Yesterday I felt happy and liberated as I rode over to Stinson Beach and along Highway One, at the very edge of America, as I like to think of it, and through Muir Woods, with warm sun and blue skies. Today was a day when I was glad that I work in the building so I don't have to venture out into the rain, which started this morning and is due to go on until Christmas.
It seemed that not many other people felt like venturing out either. This afternoon there were eleven of us sitting, which is as sparse as I can remember, and five of us were doing doan jobs. Sitting in the zendo at Tassajara, you hear the rain beating on the corrugated metal roof. Here, you hear the interplay between car tyre and road as the measure of wetness. We had the windows shut, and the lights down low, and the heating was on; it was quite snug.

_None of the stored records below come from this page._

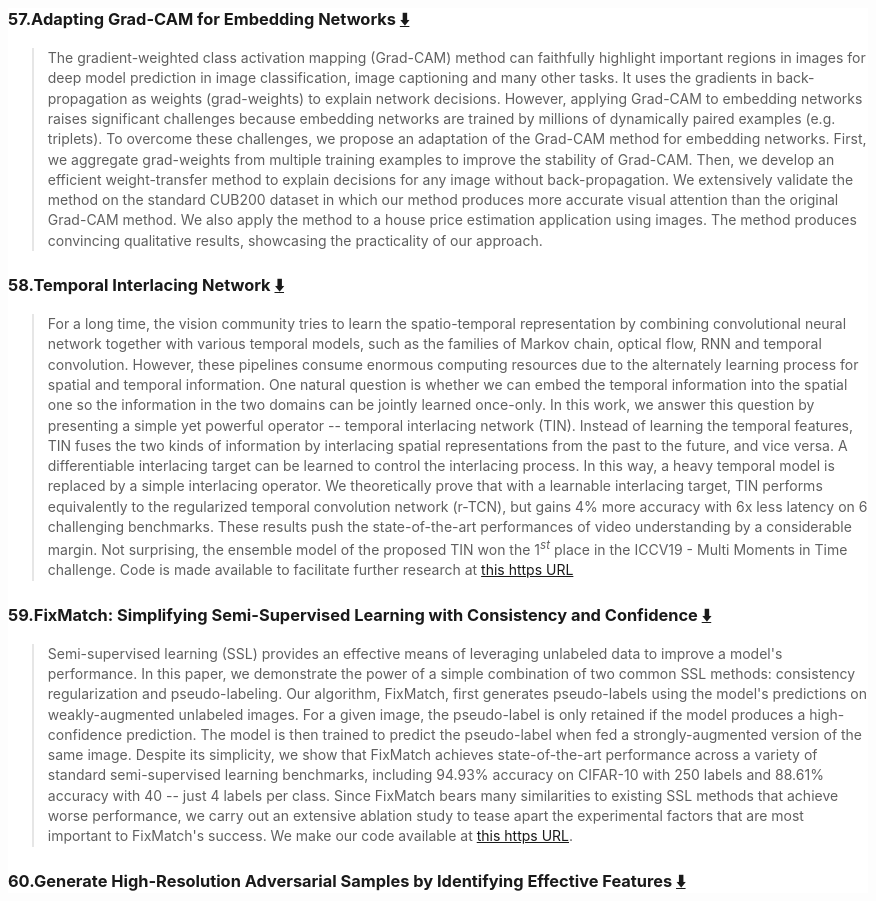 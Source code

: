 ### 57.Adapting Grad-CAM for Embedding Networks  [ :arrow_down: ](https://arxiv.org/pdf/2001.06538.pdf)
>  The gradient-weighted class activation mapping (Grad-CAM) method can faithfully highlight important regions in images for deep model prediction in image classification, image captioning and many other tasks. It uses the gradients in back-propagation as weights (grad-weights) to explain network decisions. However, applying Grad-CAM to embedding networks raises significant challenges because embedding networks are trained by millions of dynamically paired examples (e.g. triplets). To overcome these challenges, we propose an adaptation of the Grad-CAM method for embedding networks. First, we aggregate grad-weights from multiple training examples to improve the stability of Grad-CAM. Then, we develop an efficient weight-transfer method to explain decisions for any image without back-propagation. We extensively validate the method on the standard CUB200 dataset in which our method produces more accurate visual attention than the original Grad-CAM method. We also apply the method to a house price estimation application using images. The method produces convincing qualitative results, showcasing the practicality of our approach. 
### 58.Temporal Interlacing Network  [ :arrow_down: ](https://arxiv.org/pdf/2001.06499.pdf)
>  For a long time, the vision community tries to learn the spatio-temporal representation by combining convolutional neural network together with various temporal models, such as the families of Markov chain, optical flow, RNN and temporal convolution. However, these pipelines consume enormous computing resources due to the alternately learning process for spatial and temporal information. One natural question is whether we can embed the temporal information into the spatial one so the information in the two domains can be jointly learned once-only. In this work, we answer this question by presenting a simple yet powerful operator -- temporal interlacing network (TIN). Instead of learning the temporal features, TIN fuses the two kinds of information by interlacing spatial representations from the past to the future, and vice versa. A differentiable interlacing target can be learned to control the interlacing process. In this way, a heavy temporal model is replaced by a simple interlacing operator. We theoretically prove that with a learnable interlacing target, TIN performs equivalently to the regularized temporal convolution network (r-TCN), but gains 4% more accuracy with 6x less latency on 6 challenging benchmarks. These results push the state-of-the-art performances of video understanding by a considerable margin. Not surprising, the ensemble model of the proposed TIN won the $1^{st}$ place in the ICCV19 - Multi Moments in Time challenge. Code is made available to facilitate further research at <a class="link-external link-https" href="https://github.com/deepcs233/TIN" rel="external noopener nofollow">this https URL</a> 
### 59.FixMatch: Simplifying Semi-Supervised Learning with Consistency and Confidence  [ :arrow_down: ](https://arxiv.org/pdf/2001.07685.pdf)
>  Semi-supervised learning (SSL) provides an effective means of leveraging unlabeled data to improve a model's performance. In this paper, we demonstrate the power of a simple combination of two common SSL methods: consistency regularization and pseudo-labeling. Our algorithm, FixMatch, first generates pseudo-labels using the model's predictions on weakly-augmented unlabeled images. For a given image, the pseudo-label is only retained if the model produces a high-confidence prediction. The model is then trained to predict the pseudo-label when fed a strongly-augmented version of the same image. Despite its simplicity, we show that FixMatch achieves state-of-the-art performance across a variety of standard semi-supervised learning benchmarks, including 94.93% accuracy on CIFAR-10 with 250 labels and 88.61% accuracy with 40 -- just 4 labels per class. Since FixMatch bears many similarities to existing SSL methods that achieve worse performance, we carry out an extensive ablation study to tease apart the experimental factors that are most important to FixMatch's success. We make our code available at <a class="link-external link-https" href="https://github.com/google-research/fixmatch" rel="external noopener nofollow">this https URL</a>. 
### 60.Generate High-Resolution Adversarial Samples by Identifying Effective Features  [ :arrow_down: ](https://arxiv.org/pdf/2001.07631.pdf)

Actually it was 'one of those days'. I had calls during the late afternoon from the scheduled doshi and kokyo, both of whom were detained at work and wouldn't make it. When I went to check on the zendo at five twenty, there was no doorwatch and no fukudo, and I know the Friday doan is sometimes late...Luckily the afternoon head doan was there to be at the door, and the fukudo arrived in the nick of time for her debut on the han. When I came in as doshi, the doan was also there. During zazen I realised that I should play to our strengths - I had the fukudo become the kokyo for service, and I was going to have the jiko double up as fukudo, but the head doan, who doesn't like to be kokyo but was gamely stepping up to do it, gladly moved over to be fukudo, and even with such small numbers, we had a rousing service.